Scarlett Takes ManhattanScarlett Takes Manhattan
Molly Crabapple and John Leavitt
Molly Crabapple's work is like no other—she captures a different place and time and bends it to her will, twisting Victorian and Gilded Age images into something new, and lifting a curtain to a time period that has a reputation for being stuffy and oh-so-proper.
Scarlett Takes Manhattan is not proper. Scarlett blows a kiss at propriety as she breezes past, taking the show business world by storm and reinventing herself over and over on the way. Leavitt and Crabapple blend period language with frankly sexual art—this is not a comic for your kids—but in between there are issues of class and race and religion, the struggle of vaudeville to keep itself safe from the censors, and the usual problems that happen when poor folks start to make a little money. Scarlett critiques impractical clothing and men who think they have a right to women, and celebrates performance and the body.
Scarlett starts off as Shifra Helfgott, an innocent girl who loses her mother and is left to make her way in the world. She tries menial labor, but soon realizes that she enjoys “the erotic arts” better—and performing even more than that. Her gender-bending romance with Daniel D'Lovely leads her to the vaudeville stage, where she becomes known as “The Girl Who Did THAT,” though Daniel knows what Britney Spears and Paris Hilton are just now learning, which is that THAT is only good for so long.

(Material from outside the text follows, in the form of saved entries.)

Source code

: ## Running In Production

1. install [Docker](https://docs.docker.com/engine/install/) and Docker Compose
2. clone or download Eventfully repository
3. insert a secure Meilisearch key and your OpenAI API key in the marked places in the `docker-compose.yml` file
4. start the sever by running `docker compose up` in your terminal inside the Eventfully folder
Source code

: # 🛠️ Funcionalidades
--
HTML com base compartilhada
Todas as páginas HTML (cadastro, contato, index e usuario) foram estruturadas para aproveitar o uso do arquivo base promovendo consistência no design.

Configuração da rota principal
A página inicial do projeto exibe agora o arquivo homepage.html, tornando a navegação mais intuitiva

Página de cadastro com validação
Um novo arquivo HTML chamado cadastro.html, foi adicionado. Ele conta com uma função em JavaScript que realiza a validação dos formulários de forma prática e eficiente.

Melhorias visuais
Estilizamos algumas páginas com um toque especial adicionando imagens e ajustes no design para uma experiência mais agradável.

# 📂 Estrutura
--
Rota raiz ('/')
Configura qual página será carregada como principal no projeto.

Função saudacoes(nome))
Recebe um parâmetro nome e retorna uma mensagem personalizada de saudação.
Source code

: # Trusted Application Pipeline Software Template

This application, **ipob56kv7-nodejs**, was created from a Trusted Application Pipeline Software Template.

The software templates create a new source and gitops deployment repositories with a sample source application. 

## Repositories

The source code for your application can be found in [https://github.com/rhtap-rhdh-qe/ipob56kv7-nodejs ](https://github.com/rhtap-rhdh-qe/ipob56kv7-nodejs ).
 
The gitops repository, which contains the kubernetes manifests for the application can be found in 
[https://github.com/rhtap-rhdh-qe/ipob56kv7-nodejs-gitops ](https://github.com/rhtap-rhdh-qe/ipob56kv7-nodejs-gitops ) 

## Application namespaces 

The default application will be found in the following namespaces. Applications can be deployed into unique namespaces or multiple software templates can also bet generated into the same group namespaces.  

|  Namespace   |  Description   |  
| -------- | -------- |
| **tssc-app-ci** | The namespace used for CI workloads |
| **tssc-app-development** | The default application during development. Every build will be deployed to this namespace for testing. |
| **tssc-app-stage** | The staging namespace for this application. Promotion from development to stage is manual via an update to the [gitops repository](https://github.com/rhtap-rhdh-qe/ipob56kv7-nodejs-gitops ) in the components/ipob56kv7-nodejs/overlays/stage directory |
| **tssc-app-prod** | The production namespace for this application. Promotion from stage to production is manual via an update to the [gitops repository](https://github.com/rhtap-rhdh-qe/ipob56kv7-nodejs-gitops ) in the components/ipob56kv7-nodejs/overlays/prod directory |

She plays with fire both literally and figuratively, getting involved with politicians who want her pretty face and luscious curves to carry their cynical message, but loyalty (and perhaps some greed) bring her back to the vaudeville she loves and the libertine lifestyle she won't give up.
The story is fun, but Crabapple's art is enough reason to drop the cash on this book. Each page is filled with little details that you have to look back over several times to catch, and the splash pages beg to be sold as posters. People might want to lump Crabapple in with the steampunkers, but her style is all her own, no matter what her subject matter.

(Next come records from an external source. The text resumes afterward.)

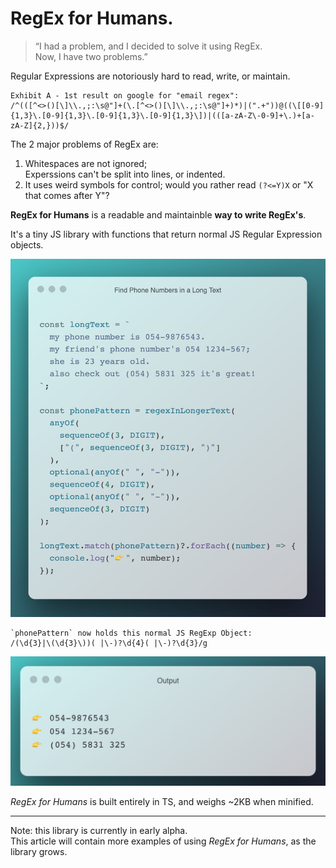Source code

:# RegEx for Humans.

> “I had a problem, and I decided to solve it using RegEx.  
> Now, I have two problems.”

Regular Expressions are notoriously hard to read, write, or maintain.

    Exhibit A - 1st result on google for "email regex":
    /^(([^<>()[\]\\.,;:\s@"]+(\.[^<>()[\]\\.,;:\s@"]+)*)|(".+"))@((\[[0-9]{1,3}\.[0-9]{1,3}\.[0-9]{1,3}\.[0-9]{1,3}\])|(([a-zA-Z\-0-9]+\.)+[a-zA-Z]{2,}))$/

The 2 major problems of RegEx are:
1. Whitespaces are not ignored;  
   Experssions can't be split into lines, or indented.
2. It uses weird symbols for control;
   would you rather read `(?<=Y)X` or "X that comes after Y"?

**RegEx for Humans** is a readable and maintainble **way to write RegEx's**.  

It's a tiny JS library with functions that return normal JS Regular Expression objects.  

![exmaple-1: find phone numbers in a long text](https://github.com/nitasn/regex-for-humans/blob/master/example-1.png?raw=1)

    `phonePattern` now holds this normal JS RegExp Object:  
    /(\d{3}|\(\d{3}\))( |\-)?\d{4}( |\-)?\d{3}/g

![output of exmaple-1](https://github.com/nitasn/regex-for-humans/blob/master/exmple-1-output.png?raw=1)

*RegEx for Humans* is built entirely in TS, and weighs ~2KB when minified.

***

Note: this library is currently in early alpha.  
This article will contain more examples of using *RegEx for Humans*, as the library grows.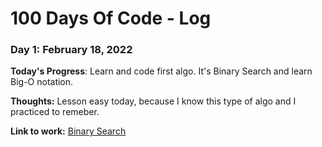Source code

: # 100 Days Of Code - Log

### Day 1: February 18, 2022

**Today's Progress**:  Learn and code first algo. It's Binary Search and learn Big-O notation.

**Thoughts:** Lesson easy today, because I know this type of algo and I practiced to remeber. 

**Link to work:** [Binary Search](https://github.com/ahafizi/100-days-of-code/tree/master/src/search/binary_search.php)
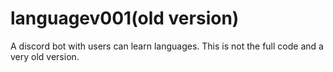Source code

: # languagev001(old version)
A discord bot with users can learn languages. This is not the full code and a very old version.

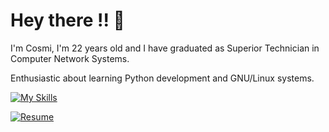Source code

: 
# Hey there !! :wave:

I'm Cosmi, I'm 22 years old and I have graduated as Superior Technician in Computer Network Systems.

Enthusiastic about learning Python development and GNU/Linux systems.


[![My Skills](https://skillicons.dev/icons?i=ansible,aws,bash,linux,vim,docker,vscode,postgres,py,powershell,wordpress,git,gitlab,stackoverflow,html)](https://skillicons.dev)


<!--START_SECTION:waka-->
<!--END_SECTION:waka-->


[![Resume](https://img.shields.io/badge/Website-Porfolio-blue)](http://cnicolau.com)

Scarlett Takes Manhattan makes no apologies for what it is. It's a lovely little romp, but it's also a story of a woman who does what she wants when she wants to. The sense of humor and the attention to perfect period details keep the book light, but my favorite thing about it, when it comes down to it, is that sexuality in all its myriad forms is always a positive for the characters. Comics are full of sexy women wearing skimpy clothing; that's nothing new. What is new is the amount of control that Scarlett has over her own body. It's that that may be truly frightening.